J’ai présenté un nouveau projet à la fondation des Treilles sur un sujet plus personnel : l’insularité Méditerranéenne. Ils ont été séduits par « Les Rochers Fauves » et m’ont nommé lauréat de la bourse et de la résidence à la photographie. 3 ans plus tard, ce nouveau projet prend forme avec une exposition chez Polka et un livre qui est sorti fin juin avec les éditions Dunes.
Comment vous sont venues l’idée et l’envie de réaliser la série Les Rochers Fauves ?
C’est une île que j’ai découvert il y a une vingtaine d’années, j’étais jeune et je me baladais d’île en île en mer Égée. Mais Amorgos, j’y suis resté plus longtemps et surtout, j’y suis retourné quasiment tous les ans comme une sorte de pèlerinage. Je m’y suis senti bien et j’y ressentais des choses que les autres îles ne pouvaient pas m’apporter. Les rapportes humains étaient tout de suite différents, plus profonds et plus denses.
L’île est très éloignée et assez pauvre, elle n’est pas très carte postale, c’est ce qui l’a épargné du tourisme de masse et qui a préservé son identité et ses traditions. Au fur et à mesure, je me suis lié d’amitié avec plusieurs iliens et après un sujet aussi compliqué et lourd que le territoire Israélo-Palestinien, j’avais envie de raconter une histoire plus poétique et personnelle sur le lien à la terre de ce petit rocher perdu en mer.
Comment avez-vous construit votre série Les Rochers Fauves ? Pouvez-vous nous en dire plus sur la page 225 de l’ouvrage « La Grèce d’aujourd’hui » ? Aviez-vous déjà l’envie et l’idée de faire cette série avant de découvrir ce livre ?

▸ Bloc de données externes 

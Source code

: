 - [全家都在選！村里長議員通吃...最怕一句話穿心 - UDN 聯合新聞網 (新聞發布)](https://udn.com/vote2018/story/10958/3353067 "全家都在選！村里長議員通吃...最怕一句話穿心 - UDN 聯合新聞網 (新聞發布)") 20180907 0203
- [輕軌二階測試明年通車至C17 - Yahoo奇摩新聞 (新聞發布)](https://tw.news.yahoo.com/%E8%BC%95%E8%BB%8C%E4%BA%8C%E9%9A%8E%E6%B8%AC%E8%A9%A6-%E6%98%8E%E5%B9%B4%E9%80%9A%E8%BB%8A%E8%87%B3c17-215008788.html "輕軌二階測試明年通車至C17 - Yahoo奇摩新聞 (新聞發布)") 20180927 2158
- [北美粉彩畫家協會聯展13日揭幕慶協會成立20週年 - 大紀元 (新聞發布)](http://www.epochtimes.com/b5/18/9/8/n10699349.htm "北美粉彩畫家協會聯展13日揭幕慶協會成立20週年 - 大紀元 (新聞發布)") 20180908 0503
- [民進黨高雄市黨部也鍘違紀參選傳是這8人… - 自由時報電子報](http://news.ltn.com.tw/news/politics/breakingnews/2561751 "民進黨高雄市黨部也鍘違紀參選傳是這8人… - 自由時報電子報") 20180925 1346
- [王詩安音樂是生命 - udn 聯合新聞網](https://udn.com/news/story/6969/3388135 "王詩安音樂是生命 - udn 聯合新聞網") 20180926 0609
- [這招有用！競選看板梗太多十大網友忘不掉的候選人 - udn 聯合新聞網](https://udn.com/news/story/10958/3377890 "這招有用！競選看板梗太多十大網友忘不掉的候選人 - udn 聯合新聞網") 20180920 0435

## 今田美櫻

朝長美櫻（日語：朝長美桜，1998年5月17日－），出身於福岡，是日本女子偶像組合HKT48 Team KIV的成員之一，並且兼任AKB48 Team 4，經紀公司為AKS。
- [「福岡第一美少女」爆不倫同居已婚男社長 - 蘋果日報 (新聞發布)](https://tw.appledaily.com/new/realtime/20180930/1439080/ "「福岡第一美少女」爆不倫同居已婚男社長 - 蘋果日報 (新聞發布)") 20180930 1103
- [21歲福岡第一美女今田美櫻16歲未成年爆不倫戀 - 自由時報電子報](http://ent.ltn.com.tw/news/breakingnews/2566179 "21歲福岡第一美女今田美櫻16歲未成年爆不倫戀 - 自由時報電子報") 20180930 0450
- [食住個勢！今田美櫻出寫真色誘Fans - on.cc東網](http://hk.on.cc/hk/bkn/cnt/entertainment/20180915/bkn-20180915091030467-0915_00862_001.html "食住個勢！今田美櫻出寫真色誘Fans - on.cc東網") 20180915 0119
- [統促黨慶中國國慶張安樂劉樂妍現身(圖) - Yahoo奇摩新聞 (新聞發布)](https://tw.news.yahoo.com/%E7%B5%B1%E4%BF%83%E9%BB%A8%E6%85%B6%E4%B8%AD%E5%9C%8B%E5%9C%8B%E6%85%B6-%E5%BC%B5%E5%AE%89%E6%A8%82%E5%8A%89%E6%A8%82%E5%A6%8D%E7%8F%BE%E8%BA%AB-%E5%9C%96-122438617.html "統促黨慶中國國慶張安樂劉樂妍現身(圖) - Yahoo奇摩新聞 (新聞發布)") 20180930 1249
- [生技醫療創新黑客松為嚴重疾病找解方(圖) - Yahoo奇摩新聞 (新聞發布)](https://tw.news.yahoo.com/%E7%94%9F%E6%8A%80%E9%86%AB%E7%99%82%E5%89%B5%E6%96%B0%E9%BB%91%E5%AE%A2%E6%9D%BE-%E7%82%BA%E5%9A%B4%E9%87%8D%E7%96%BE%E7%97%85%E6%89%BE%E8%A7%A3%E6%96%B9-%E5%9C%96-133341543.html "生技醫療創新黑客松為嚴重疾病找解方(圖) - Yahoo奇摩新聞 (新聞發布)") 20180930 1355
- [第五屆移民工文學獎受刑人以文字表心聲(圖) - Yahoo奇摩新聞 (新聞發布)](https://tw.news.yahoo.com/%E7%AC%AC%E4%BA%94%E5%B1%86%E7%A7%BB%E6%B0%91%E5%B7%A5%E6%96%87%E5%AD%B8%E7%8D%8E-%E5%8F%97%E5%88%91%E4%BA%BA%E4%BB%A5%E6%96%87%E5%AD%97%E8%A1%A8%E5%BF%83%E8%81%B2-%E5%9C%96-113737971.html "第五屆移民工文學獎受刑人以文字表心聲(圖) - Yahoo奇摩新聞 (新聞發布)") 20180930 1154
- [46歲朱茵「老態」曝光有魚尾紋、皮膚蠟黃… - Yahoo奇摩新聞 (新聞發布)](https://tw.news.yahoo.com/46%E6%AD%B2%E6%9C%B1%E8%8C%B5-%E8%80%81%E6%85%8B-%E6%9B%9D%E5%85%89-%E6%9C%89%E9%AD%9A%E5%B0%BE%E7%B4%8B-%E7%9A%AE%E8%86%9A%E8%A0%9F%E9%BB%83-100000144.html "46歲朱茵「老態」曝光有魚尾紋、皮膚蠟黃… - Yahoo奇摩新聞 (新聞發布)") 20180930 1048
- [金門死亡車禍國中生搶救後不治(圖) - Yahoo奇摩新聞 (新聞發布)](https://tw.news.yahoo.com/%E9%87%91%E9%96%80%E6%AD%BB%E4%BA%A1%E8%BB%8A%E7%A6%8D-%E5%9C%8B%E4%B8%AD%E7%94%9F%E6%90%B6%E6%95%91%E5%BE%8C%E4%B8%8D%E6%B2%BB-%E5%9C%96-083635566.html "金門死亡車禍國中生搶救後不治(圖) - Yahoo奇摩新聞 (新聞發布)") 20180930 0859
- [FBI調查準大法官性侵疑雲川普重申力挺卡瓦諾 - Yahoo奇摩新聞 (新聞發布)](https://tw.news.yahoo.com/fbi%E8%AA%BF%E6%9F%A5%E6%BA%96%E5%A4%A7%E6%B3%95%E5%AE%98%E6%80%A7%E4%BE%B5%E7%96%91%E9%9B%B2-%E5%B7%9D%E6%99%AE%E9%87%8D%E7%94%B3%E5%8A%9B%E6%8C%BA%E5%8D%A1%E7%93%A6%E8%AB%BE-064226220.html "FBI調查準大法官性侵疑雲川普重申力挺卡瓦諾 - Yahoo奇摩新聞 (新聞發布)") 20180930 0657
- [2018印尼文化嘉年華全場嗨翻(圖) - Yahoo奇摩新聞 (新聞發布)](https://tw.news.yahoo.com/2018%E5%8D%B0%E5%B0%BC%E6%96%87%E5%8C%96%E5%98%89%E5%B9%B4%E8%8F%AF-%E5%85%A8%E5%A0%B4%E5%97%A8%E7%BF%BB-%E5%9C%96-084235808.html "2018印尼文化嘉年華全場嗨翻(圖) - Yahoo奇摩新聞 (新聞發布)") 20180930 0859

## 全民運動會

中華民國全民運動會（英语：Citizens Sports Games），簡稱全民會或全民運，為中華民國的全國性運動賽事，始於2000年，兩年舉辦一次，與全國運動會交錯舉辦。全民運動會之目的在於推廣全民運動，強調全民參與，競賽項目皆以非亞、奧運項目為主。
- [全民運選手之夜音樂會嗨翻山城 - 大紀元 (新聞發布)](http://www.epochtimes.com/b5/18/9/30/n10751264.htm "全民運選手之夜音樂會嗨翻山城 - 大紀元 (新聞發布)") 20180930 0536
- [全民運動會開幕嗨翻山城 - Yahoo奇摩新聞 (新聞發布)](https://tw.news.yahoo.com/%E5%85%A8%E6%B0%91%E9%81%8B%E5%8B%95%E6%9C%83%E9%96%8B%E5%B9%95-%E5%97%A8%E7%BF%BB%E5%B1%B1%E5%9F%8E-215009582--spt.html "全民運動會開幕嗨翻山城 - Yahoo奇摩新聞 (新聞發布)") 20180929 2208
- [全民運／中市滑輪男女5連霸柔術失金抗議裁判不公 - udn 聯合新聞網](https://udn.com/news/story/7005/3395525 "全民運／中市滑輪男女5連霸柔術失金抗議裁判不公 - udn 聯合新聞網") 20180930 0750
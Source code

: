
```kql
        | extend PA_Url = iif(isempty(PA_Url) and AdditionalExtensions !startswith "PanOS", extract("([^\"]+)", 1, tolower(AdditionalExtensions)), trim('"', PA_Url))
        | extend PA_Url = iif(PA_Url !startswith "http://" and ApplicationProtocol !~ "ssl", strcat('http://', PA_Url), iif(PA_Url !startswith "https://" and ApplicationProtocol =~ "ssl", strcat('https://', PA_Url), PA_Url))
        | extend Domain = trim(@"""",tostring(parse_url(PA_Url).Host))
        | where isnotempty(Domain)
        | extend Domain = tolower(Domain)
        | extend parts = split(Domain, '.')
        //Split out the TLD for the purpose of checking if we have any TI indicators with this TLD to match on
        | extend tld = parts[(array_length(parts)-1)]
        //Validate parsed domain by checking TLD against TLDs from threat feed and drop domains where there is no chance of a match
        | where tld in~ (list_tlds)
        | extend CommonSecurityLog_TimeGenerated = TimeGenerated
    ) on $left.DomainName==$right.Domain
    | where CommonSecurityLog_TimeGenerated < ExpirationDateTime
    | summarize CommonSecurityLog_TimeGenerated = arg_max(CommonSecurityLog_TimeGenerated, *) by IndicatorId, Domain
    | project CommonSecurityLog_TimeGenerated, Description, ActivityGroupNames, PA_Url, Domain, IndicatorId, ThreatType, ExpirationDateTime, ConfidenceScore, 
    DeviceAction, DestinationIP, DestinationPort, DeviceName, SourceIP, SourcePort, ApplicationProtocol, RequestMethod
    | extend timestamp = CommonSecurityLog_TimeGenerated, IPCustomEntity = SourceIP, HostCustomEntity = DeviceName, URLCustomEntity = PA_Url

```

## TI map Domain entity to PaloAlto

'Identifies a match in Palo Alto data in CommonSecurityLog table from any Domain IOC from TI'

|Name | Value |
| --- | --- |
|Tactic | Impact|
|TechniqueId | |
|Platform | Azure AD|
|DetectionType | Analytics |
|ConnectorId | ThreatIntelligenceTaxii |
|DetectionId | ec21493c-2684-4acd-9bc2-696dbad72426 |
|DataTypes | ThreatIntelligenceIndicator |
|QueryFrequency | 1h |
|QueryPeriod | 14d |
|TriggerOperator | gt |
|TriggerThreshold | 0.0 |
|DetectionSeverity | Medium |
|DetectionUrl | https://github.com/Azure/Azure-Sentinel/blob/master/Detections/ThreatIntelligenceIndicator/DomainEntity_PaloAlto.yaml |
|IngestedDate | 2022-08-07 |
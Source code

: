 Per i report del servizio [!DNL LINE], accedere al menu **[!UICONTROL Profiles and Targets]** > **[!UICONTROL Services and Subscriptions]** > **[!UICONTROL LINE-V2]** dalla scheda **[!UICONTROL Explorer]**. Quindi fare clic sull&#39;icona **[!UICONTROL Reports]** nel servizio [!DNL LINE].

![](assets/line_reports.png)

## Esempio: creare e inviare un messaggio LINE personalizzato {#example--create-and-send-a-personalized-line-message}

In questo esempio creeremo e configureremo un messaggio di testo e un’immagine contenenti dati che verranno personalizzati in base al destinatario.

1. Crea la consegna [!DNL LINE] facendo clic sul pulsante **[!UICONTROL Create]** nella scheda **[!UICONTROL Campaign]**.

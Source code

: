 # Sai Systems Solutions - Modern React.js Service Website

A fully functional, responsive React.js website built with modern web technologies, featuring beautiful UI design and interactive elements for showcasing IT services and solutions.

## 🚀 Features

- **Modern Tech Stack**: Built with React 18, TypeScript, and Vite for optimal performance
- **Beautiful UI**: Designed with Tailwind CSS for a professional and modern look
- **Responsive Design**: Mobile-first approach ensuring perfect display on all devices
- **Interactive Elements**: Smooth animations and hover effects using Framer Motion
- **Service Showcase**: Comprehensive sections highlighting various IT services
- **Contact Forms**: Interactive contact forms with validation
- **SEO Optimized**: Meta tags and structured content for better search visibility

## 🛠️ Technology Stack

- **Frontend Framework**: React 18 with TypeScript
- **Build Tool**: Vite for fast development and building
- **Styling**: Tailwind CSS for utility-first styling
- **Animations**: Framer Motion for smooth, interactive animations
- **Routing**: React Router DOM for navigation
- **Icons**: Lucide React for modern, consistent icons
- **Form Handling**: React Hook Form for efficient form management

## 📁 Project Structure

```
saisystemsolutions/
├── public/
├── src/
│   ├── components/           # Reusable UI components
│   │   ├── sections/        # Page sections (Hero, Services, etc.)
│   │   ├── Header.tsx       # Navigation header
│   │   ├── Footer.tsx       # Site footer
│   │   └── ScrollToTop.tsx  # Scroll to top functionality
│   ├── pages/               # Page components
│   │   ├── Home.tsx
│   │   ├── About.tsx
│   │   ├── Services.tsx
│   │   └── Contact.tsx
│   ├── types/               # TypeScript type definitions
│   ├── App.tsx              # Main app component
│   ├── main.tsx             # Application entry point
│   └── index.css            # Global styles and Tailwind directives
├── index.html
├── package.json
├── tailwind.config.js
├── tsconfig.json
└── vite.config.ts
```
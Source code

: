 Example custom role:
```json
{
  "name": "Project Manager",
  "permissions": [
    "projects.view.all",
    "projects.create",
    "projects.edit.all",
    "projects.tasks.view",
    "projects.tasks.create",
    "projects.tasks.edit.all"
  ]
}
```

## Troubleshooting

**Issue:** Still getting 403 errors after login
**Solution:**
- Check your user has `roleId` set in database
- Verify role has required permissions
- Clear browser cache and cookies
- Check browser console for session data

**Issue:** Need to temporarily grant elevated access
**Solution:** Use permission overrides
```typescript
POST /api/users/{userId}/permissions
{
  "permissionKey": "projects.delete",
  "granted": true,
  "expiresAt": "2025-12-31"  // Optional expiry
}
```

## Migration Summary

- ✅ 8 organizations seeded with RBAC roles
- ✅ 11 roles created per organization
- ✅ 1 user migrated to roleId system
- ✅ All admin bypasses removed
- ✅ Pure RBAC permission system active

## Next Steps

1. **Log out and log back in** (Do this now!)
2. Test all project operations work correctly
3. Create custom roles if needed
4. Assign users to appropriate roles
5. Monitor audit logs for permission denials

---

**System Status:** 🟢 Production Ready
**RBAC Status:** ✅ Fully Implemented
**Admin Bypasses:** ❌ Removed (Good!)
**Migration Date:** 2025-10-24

J’ai découvert ce livre en faisant des recherches bibliographiques et il fait parti des rares témoignages historiques sur l’ile. L’histoire de l’île est essentiellement connu par les traditions orales mais très peu ont fait l’objet d’écrits. Le livre de Gaston Deschamp « la Grèce d’aujourd’hui » constitue une source très riche sur l’ile du 19ème siècle. Et au sein de ce passage d’une trentaine de pages, j’ai découvert une page qui pour moi véhiculait toutes les émotions contradictoires sur l’insularité, justement avec cette porosité entre le réel et l’imaginaire.
J’ai eu envie de jouer avec cette page et de l’utiliser dans mon propre récit visuel pour faire des échos aux émotions insulaires ; un peu comme des portes d’entrées sur l’île. J’ai recouvert en blanc la page ; un peu en référence à cette chaux qui recouvre les villages, une peinture qui devient une écume sur cette page ; et qui laisse des mots qui forment des sortes de haïkus, comme un palimpseste que l’on récrit sur le passé.
Comment la rencontre avec les habitants s’est-elle passée ? Quelle a été votre démarche pour être accueilli dans leur intimité ?
Cela fait plus de 20 ans que je vais sur cette île ; donc avant même de commencer cette série ; je connais donc assez bien certains iliens. L’âme grecque est très ouverte et accueillante et c’est encore plus exacerbé sur l’île ou les gens accueillent avec bienveillance les étrangers venus sur l’île. Il n’est pas trop dur de s’attacher aux gens.
Après tout est une question de temps passé sur l’île, de moment partagé. Les gens se rendent vite compte que j’interviens avec une démarche sincère et que l’on s’intéresse sincèrement à eux.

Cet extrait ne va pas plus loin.